Next week, scientists working on artificial intelligence (AI) and games will be watching the latest human-machine matchup. But instead of a single pensive player squaring off against a computer, a team of five top video game players will be furiously casting magic spells and lobbing (virtual) fireballs at a team of bots called OpenAI Five. They’ll be playing the real-time strategy game Dota 2 at The International in Vancouver, Canada, an annual e-sports tournament that draws professional gamers who compete for millions of dollars.

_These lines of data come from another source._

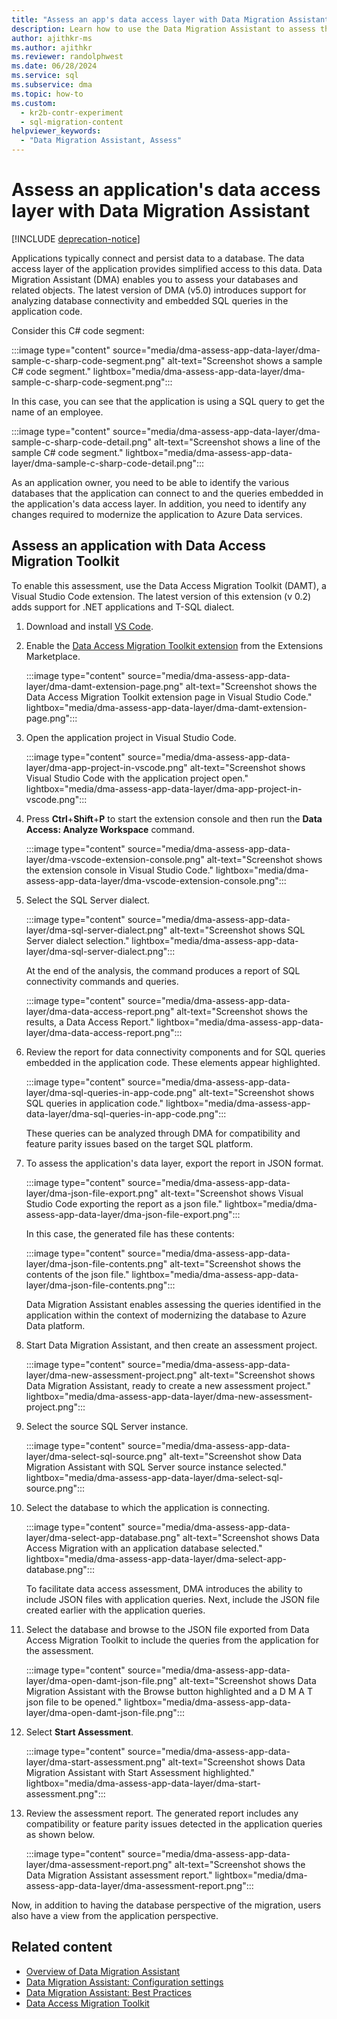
 ```yaml
---
title: "Assess an app's data access layer with Data Migration Assistant"
description: Learn how to use the Data Migration Assistant to assess the data access layer for an application. The data access layer gives access to persisted data.
author: ajithkr-ms
ms.author: ajithkr
ms.reviewer: randolphwest
ms.date: 06/28/2024
ms.service: sql
ms.subservice: dma
ms.topic: how-to
ms.custom:
  - kr2b-contr-experiment
  - sql-migration-content
helpviewer_keywords:
  - "Data Migration Assistant, Assess"
---
```


# Assess an application's data access layer with Data Migration Assistant

[!INCLUDE [deprecation-notice](includes/deprecation-notice.md)]

Applications typically connect and persist data to a database. The data access layer of the application provides simplified access to this data. Data Migration Assistant (DMA) enables you to assess your databases and related objects. The latest version of DMA (v5.0) introduces support for analyzing database connectivity and embedded SQL queries in the application code.

Consider this C# code segment:

:::image type="content" source="media/dma-assess-app-data-layer/dma-sample-c-sharp-code-segment.png" alt-text="Screenshot shows a sample C# code segment." lightbox="media/dma-assess-app-data-layer/dma-sample-c-sharp-code-segment.png":::

In this case, you can see that the application is using a SQL query to get the name of an employee.

:::image type="content" source="media/dma-assess-app-data-layer/dma-sample-c-sharp-code-detail.png" alt-text="Screenshot shows a line of the sample C# code segment." lightbox="media/dma-assess-app-data-layer/dma-sample-c-sharp-code-detail.png":::

As an application owner, you need to be able to identify the various databases that the application can connect to and the queries embedded in the application's data access layer. In addition, you need to identify any changes required to modernize the application to Azure Data services.

## Assess an application with Data Access Migration Toolkit

To enable this assessment, use the Data Access Migration Toolkit (DAMT), a Visual Studio Code extension. The latest version of this extension (v 0.2) adds support for .NET applications and T-SQL dialect.

1. Download and install [VS Code](https://code.visualstudio.com/download).
1. Enable the [Data Access Migration Toolkit extension](https://marketplace.visualstudio.com/items?itemName=ms-databasemigration.data-access-migration-toolkit) from the Extensions Marketplace.

   :::image type="content" source="media/dma-assess-app-data-layer/dma-damt-extension-page.png" alt-text="Screenshot shows the Data Access Migration Toolkit extension page in Visual Studio Code." lightbox="media/dma-assess-app-data-layer/dma-damt-extension-page.png":::

1. Open the application project in Visual Studio Code.

   :::image type="content" source="media/dma-assess-app-data-layer/dma-app-project-in-vscode.png" alt-text="Screenshot shows Visual Studio Code with the application project open." lightbox="media/dma-assess-app-data-layer/dma-app-project-in-vscode.png":::

1. Press **Ctrl**+**Shift**+**P** to start the extension console and then run the **Data Access: Analyze Workspace** command.

   :::image type="content" source="media/dma-assess-app-data-layer/dma-vscode-extension-console.png" alt-text="Screenshot shows the extension console in Visual Studio Code." lightbox="media/dma-assess-app-data-layer/dma-vscode-extension-console.png":::

1. Select the SQL Server dialect.

   :::image type="content" source="media/dma-assess-app-data-layer/dma-sql-server-dialect.png" alt-text="Screenshot shows SQL Server dialect selection." lightbox="media/dma-assess-app-data-layer/dma-sql-server-dialect.png":::

   At the end of the analysis, the command produces a report of SQL connectivity commands and queries.

   :::image type="content" source="media/dma-assess-app-data-layer/dma-data-access-report.png" alt-text="Screenshot shows the results, a Data Access Report." lightbox="media/dma-assess-app-data-layer/dma-data-access-report.png":::

1. Review the report for data connectivity components and for SQL queries embedded in the application code. These elements appear highlighted.

   :::image type="content" source="media/dma-assess-app-data-layer/dma-sql-queries-in-app-code.png" alt-text="Screenshot shows SQL queries in application code." lightbox="media/dma-assess-app-data-layer/dma-sql-queries-in-app-code.png":::

   These queries can be analyzed through DMA for compatibility and feature parity issues based on the target SQL platform.

1. To assess the application's data layer, export the report in JSON format.

   :::image type="content" source="media/dma-assess-app-data-layer/dma-json-file-export.png" alt-text="Screenshot shows Visual Studio Code exporting the report as a json file." lightbox="media/dma-assess-app-data-layer/dma-json-file-export.png":::

   In this case, the generated file has these contents:

   :::image type="content" source="media/dma-assess-app-data-layer/dma-json-file-contents.png" alt-text="Screenshot shows the contents of the json file." lightbox="media/dma-assess-app-data-layer/dma-json-file-contents.png":::

   Data Migration Assistant enables assessing the queries identified in the application within the context of modernizing the database to Azure Data platform.

1. Start Data Migration Assistant, and then create an assessment project.

   :::image type="content" source="media/dma-assess-app-data-layer/dma-new-assessment-project.png" alt-text="Screenshot shows Data Migration Assistant, ready to create a new assessment project." lightbox="media/dma-assess-app-data-layer/dma-new-assessment-project.png":::

1. Select the source SQL Server instance.

   :::image type="content" source="media/dma-assess-app-data-layer/dma-select-sql-source.png" alt-text="Screenshot show Data Migration Assistant with SQL Server source instance selected." lightbox="media/dma-assess-app-data-layer/dma-select-sql-source.png":::

1. Select the database to which the application is connecting.

   :::image type="content" source="media/dma-assess-app-data-layer/dma-select-app-database.png" alt-text="Screenshot shows Data Access Migration with an application database selected." lightbox="media/dma-assess-app-data-layer/dma-select-app-database.png":::

   To facilitate data access assessment, DMA introduces the ability to include JSON files with application queries. Next, include the JSON file created earlier with the application queries.

1. Select the database and browse to the JSON file exported from Data Access Migration Toolkit to include the queries from the application for the assessment.

   :::image type="content" source="media/dma-assess-app-data-layer/dma-open-damt-json-file.png" alt-text="Screenshot shows Data Migration Assistant with the Browse button highlighted and a D M A T json file to be opened." lightbox="media/dma-assess-app-data-layer/dma-open-damt-json-file.png":::

1. Select **Start Assessment**.

   :::image type="content" source="media/dma-assess-app-data-layer/dma-start-assessment.png" alt-text="Screenshot shows Data Migration Assistant with Start Assessment highlighted." lightbox="media/dma-assess-app-data-layer/dma-start-assessment.png":::

1. Review the assessment report. The generated report includes any compatibility or feature parity issues detected in the application queries as shown below.

   :::image type="content" source="media/dma-assess-app-data-layer/dma-assessment-report.png" alt-text="Screenshot shows the Data Migration Assistant assessment report." lightbox="media/dma-assess-app-data-layer/dma-assessment-report.png":::

Now, in addition to having the database perspective of the migration, users also have a view from the application perspective.

## Related content

- [Overview of Data Migration Assistant](dma-overview.md)
- [Data Migration Assistant: Configuration settings](dma-configurationsettings.md)
- [Data Migration Assistant: Best Practices](dma-bestpractices.md)
- [Data Access Migration Toolkit](https://marketplace.visualstudio.com/items?itemName=ms-databasemigration.data-access-migration-toolkit)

In 1997, IBM’s Deep Blue AI bested chess champion Garry Kasparov. In 2016, DeepMind’s AlphaGo AI beat Lee Sedol, a world master, at the traditional Chinese board game Go. Computers have also defeated humans in checkers and some forms of poker. But fast-paced multiplayer video games pose a different kind of challenge, requiring computers to collaborate and manage unpredictability. The goal is common sense, which could help AIs handle real-world situations such as navigating traffic and providing home care—even if they never have to face a magic spell.
“The next big thing for AI is collaboration,” says Jun Wang, a computer scientist at University College London who works on StarCraft II, another real-time strategy game. That requires “strategic reasoning, where it’s understanding the incentives of others,” says Jakob Foerster, a computer scientist at the University of Oxford in the United Kingdom, who also works on StarCraft II.